Photo by Rachel Lipsitz
Let’s all just take a moment to step back and reflect on what’s been happening in realm of Australian music over the past decade, particularly across the southern coast. To say that the once arid musical wasteland from whence INXS, AC/DC and a slew of other acronymic cock-rockers emerged in the pre-Internet age has undergone something of a renaissance would be an understatement. Since the country seemed to belatedly invent the Internet in the mid noughties, the musical landscape both down under and up over has been reshaped dramatically. For us on the other side of the planet this feels a bit like turning over a large, funny shaped piece of deadwood to discover an underside seething with all manner of bejewelled beetles.
Imagine an ageing Australian Triple J alumni doing a retrospective on this era in half a century’s time. The language of a Triple J DJ in 50 years time would probably sound similar to the manner in which many a baby boomer would speak of the 60s over here: a continued combination of reverence and surprise that our corner of the world was once the most exciting epicentre of worldwide musical innovation. It’s no secret that history tends to repeat itself when individual regions and nations rise to global musical prominence; when the stars align and one specific scene just happens to produce a crop of highly acclaimed bands at the same time, the subsequent label feeding frenzy will always accidentally drag a few peripheral underground bands that God never intended to see the light of day gasping and blinking up into the limelight. Thank fuck that this happened to King Gizzard And The Lizard Wizard, the Australian Invasion’s equivalent of The Pretty Things, tactically holding onto the right bands’ coattails to nab the kind of international acclaim meant for a real, serious band. Â Â Â Â
Everything about their show on Thursday is just as unlikely as their status as Electric Ballroom headliners. They segway violently between medieval twelve string lullabies and overdriven headbangers with more fuzz than Mel Gibson’s used wax strips. But it’s never distracting. In fact, each twist and turn the band take through their extensive back catalogue seems, judging by the crowd’s glazed grins, to complement each individual’s trip perfectly (one of the funnier activities of the evening was trying to guess which drug each audience member was on by the voracity of their dance moves).
Despite their headcount, the octet never seem to step on each other’s toes or spin off into chaos. This is achieved by the stellar work of drummers Michael Cavanaugh and Eric Moore.
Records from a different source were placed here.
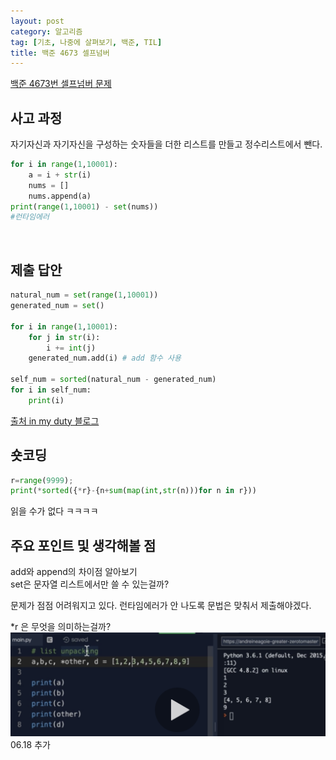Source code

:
 ```yaml
---
layout: post
category: 알고리즘
tag: [기초, 나중에 살펴보기, 백준, TIL]
title: 백준 4673 셀프넘버
---
```


[백준 4673번 셀프넘버 문제](https://www.acmicpc.net/problem/4673) 

## 사고 과정

자기자신과 자기자신을 구성하는 숫자들을 더한 리스트를 만들고 정수리스트에서 뺀다.

```python
for i in range(1,10001):
    a = i + str(i)
    nums = []
    nums.append(a)
print(range(1,10001) - set(nums))
#런타임에러
```
<br>

## 제출 답안

```python
natural_num = set(range(1,10001)) 
generated_num = set() 

for i in range(1,10001):
    for j in str(i):
        i += int(j) 
    generated_num.add(i) # add 함수 사용

self_num = sorted(natural_num - generated_num)
for i in self_num:
    print(i)
```
[출처 in my duty 블로그](https://wook-2124.tistory.com/252) 
## 숏코딩

```python
r=range(9999);
print(*sorted({*r}-{n+sum(map(int,str(n)))for n in r}))
```
읽을 수가 없다 ㅋㅋㅋㅋ

## 주요 포인트 및 생각해볼 점 
add와 append의 차이점 알아보기  
set은 문자열 리스트에서만 쓸 수 있는걸까?

문제가 점점 어려워지고 있다. 
런타임에러가 안 나도록 문법은 맞춰서 제출해야겠다.  

*r 은 무엇을 의미하는걸까? 
<img src="../public/img/useofasterik.png">
06.18 추가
By no means does the night’s performance require two drummers who, for the most part, play the exact same thing. But once the pair lock in they function as the Annie and Clarabel of the outfit, setting the steady, propulsive rattle that keeps the good train Gizzard rolling forward at a breakneck pace.
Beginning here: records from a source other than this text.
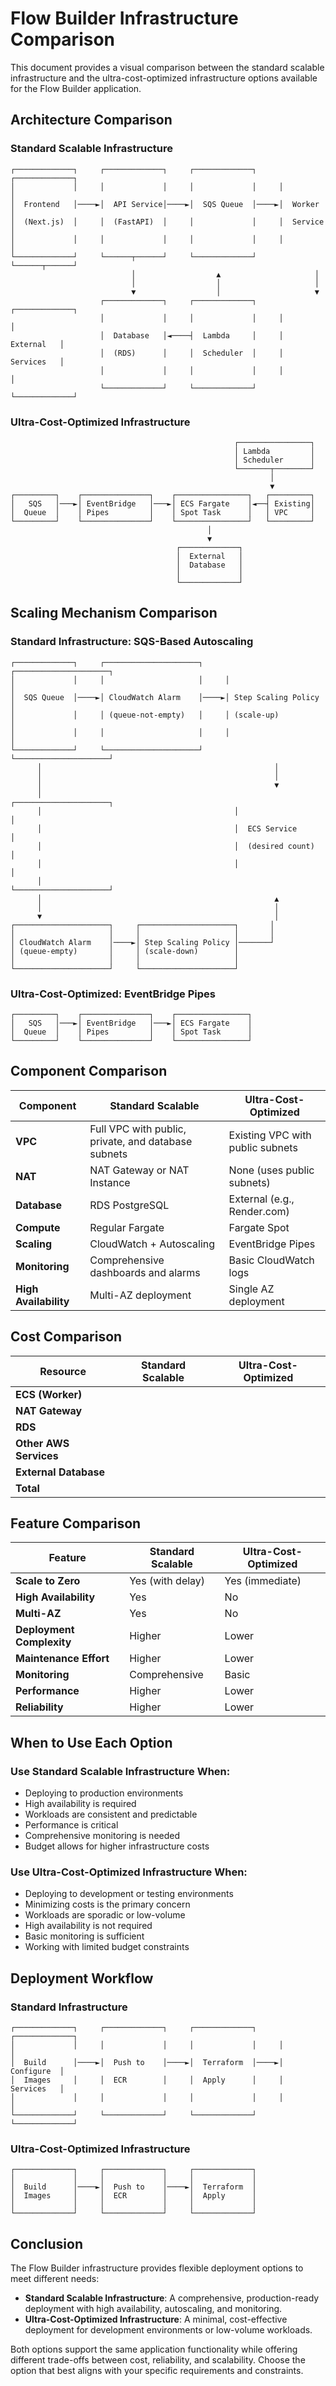 # Flow Builder Infrastructure Comparison

This document provides a visual comparison between the standard scalable infrastructure and the ultra-cost-optimized infrastructure options available for the Flow Builder application.

## Architecture Comparison

### Standard Scalable Infrastructure

```
┌─────────────┐     ┌─────────────┐     ┌─────────────┐     ┌─────────────┐
│             │     │             │     │             │     │             │
│  Frontend   │────►│  API Service│────►│  SQS Queue  │────►│  Worker     │
│  (Next.js)  │     │  (FastAPI)  │     │             │     │  Service    │
│             │     │             │     │             │     │             │
└─────────────┘     └──────┬──────┘     └─────────────┘     └──────┬──────┘
                           │                  ▲                     │
                           │                  │                     │
                           ▼                  │                     ▼
                    ┌─────────────┐     ┌─────────────┐     ┌─────────────┐
                    │             │     │             │     │             │
                    │  Database   │◄────┤  Lambda     │     │  External   │
                    │  (RDS)      │     │  Scheduler  │     │  Services   │
                    │             │     │             │     │             │
                    └─────────────┘     └─────────────┘     └─────────────┘
```

### Ultra-Cost-Optimized Infrastructure

```
                                                  ┌────────────────┐
                                                  │ Lambda         │
                                                  │ Scheduler      │
                                                  └───────┬────────┘
                                                          │
                                                          ▼
┌─────────┐    ┌───────────────┐    ┌────────────────┐   ┌─────────┐
│   SQS   │───►│ EventBridge   │───►│ ECS Fargate    │◄──┤ Existing│
│  Queue  │    │ Pipes         │    │ Spot Task      │   │ VPC     │
└─────────┘    └───────────────┘    └────────────────┘   └─────────┘
                                            │
                                            ▼
                                     ┌─────────────┐
                                     │  External   │
                                     │  Database   │
                                     │             │
                                     └─────────────┘
```

## Scaling Mechanism Comparison

### Standard Infrastructure: SQS-Based Autoscaling

```
┌─────────────┐     ┌─────────────────────┐     ┌─────────────────────┐
│             │     │                     │     │                     │
│  SQS Queue  │────►│ CloudWatch Alarm    │────►│ Step Scaling Policy │
│             │     │ (queue-not-empty)   │     │ (scale-up)          │
│             │     │                     │     │                     │
└─────────────┘     └─────────────────────┘     └─────────────────────┘
      │                                                    │
      │                                                    │
      │                                                    ▼
      │                                           ┌─────────────────────┐
      │                                           │                     │
      │                                           │  ECS Service        │
      │                                           │  (desired count)    │
      │                                           │                     │
      │                                           └─────────────────────┘
      │                                                    ▲
      │                                                    │
      ▼                                                    │
┌─────────────────────┐     ┌─────────────────────┐       │
│                     │     │                     │       │
│ CloudWatch Alarm    │────►│ Step Scaling Policy │───────┘
│ (queue-empty)       │     │ (scale-down)        │
│                     │     │                     │
└─────────────────────┘     └─────────────────────┘
```

### Ultra-Cost-Optimized: EventBridge Pipes

```
┌─────────┐    ┌───────────────┐    ┌────────────────┐
│   SQS   │───►│ EventBridge   │───►│ ECS Fargate    │
│  Queue  │    │ Pipes         │    │ Spot Task      │
└─────────┘    └───────────────┘    └────────────────┘
```

## Component Comparison

| Component | Standard Scalable | Ultra-Cost-Optimized |
|-----------|------------------|----------------------|
| **VPC** | Full VPC with public, private, and database subnets | Existing VPC with public subnets |
| **NAT** | NAT Gateway or NAT Instance | None (uses public subnets) |
| **Database** | RDS PostgreSQL | External (e.g., Render.com) |
| **Compute** | Regular Fargate | Fargate Spot |
| **Scaling** | CloudWatch + Autoscaling | EventBridge Pipes |
| **Monitoring** | Comprehensive dashboards and alarms | Basic CloudWatch logs |
| **High Availability** | Multi-AZ deployment | Single AZ deployment |

## Cost Comparison

| Resource | Standard Scalable | Ultra-Cost-Optimized |
|----------|------------------|----------------------|
| **ECS (Worker)** | 
| **NAT Gateway** |
| **RDS** |
| **Other AWS Services** |
| **External Database**  |
| **Total** |

## Feature Comparison

| Feature | Standard Scalable | Ultra-Cost-Optimized |
|---------|------------------|----------------------|
| **Scale to Zero** | Yes (with delay) | Yes (immediate) |
| **High Availability** | Yes | No |
| **Multi-AZ** | Yes | No |
| **Deployment Complexity** | Higher | Lower |
| **Maintenance Effort** | Higher | Lower |
| **Monitoring** | Comprehensive | Basic |
| **Performance** | Higher | Lower |
| **Reliability** | Higher | Lower |

## When to Use Each Option

### Use Standard Scalable Infrastructure When:

- Deploying to production environments
- High availability is required
- Workloads are consistent and predictable
- Performance is critical
- Comprehensive monitoring is needed
- Budget allows for higher infrastructure costs

### Use Ultra-Cost-Optimized Infrastructure When:

- Deploying to development or testing environments
- Minimizing costs is the primary concern
- Workloads are sporadic or low-volume
- High availability is not required
- Basic monitoring is sufficient
- Working with limited budget constraints

## Deployment Workflow

### Standard Infrastructure

```
┌─────────────┐     ┌─────────────┐     ┌─────────────┐     ┌─────────────┐
│             │     │             │     │             │     │             │
│  Build      │────►│  Push to    │────►│  Terraform  │────►│  Configure  │
│  Images     │     │  ECR        │     │  Apply      │     │  Services   │
│             │     │             │     │             │     │             │
└─────────────┘     └─────────────┘     └─────────────┘     └─────────────┘
```

### Ultra-Cost-Optimized Infrastructure

```
┌─────────────┐     ┌─────────────┐     ┌─────────────┐
│             │     │             │     │             │
│  Build      │────►│  Push to    │────►│  Terraform  │
│  Images     │     │  ECR        │     │  Apply      │
│             │     │             │     │             │
└─────────────┘     └─────────────┘     └─────────────┘
```

## Conclusion

The Flow Builder infrastructure provides flexible deployment options to meet different needs:

- **Standard Scalable Infrastructure**: A comprehensive, production-ready deployment with high availability, autoscaling, and monitoring.
- **Ultra-Cost-Optimized Infrastructure**: A minimal, cost-effective deployment for development environments or low-volume workloads.

Both options support the same application functionality while offering different trade-offs between cost, reliability, and scalability. Choose the option that best aligns with your specific requirements and constraints.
Any band that can release eight albums and two EPs in a career spanning no more than six years is going to have to sacrifice song quantity for quality. So, its a shame that only ‘Trapdoor’, ‘N.G.R.I.’ and the indomitable ‘The River’ get a look in from 2015’s albums Paper Mâché Dream Balloon and Quarters! (the latter song’s soothing twists and turns wonderfully accompanied by an assortment of frazzled cartoon crocodiles and burnt out turtles floating across the backing screen), it’s worth the sacrifice to be able to witness the full ‘I’m In Your Mind/I’m Not In Your Mind/I’m In Your Mind Fuzz’ wig out in all its glory.
The whole affair is somehow both grand and ramshackle at the same time, as though the band fell through a wormhole from a muggier parallel universe where every band releases an album each morning, take hits from the bong all afternoon and then stride out into their gently drifting gardens to play before crowds of infinite mass and colour in the evening. Take me with you King Gizzard And The Lizard Wizard, yours is the brightest of all alternate timelines.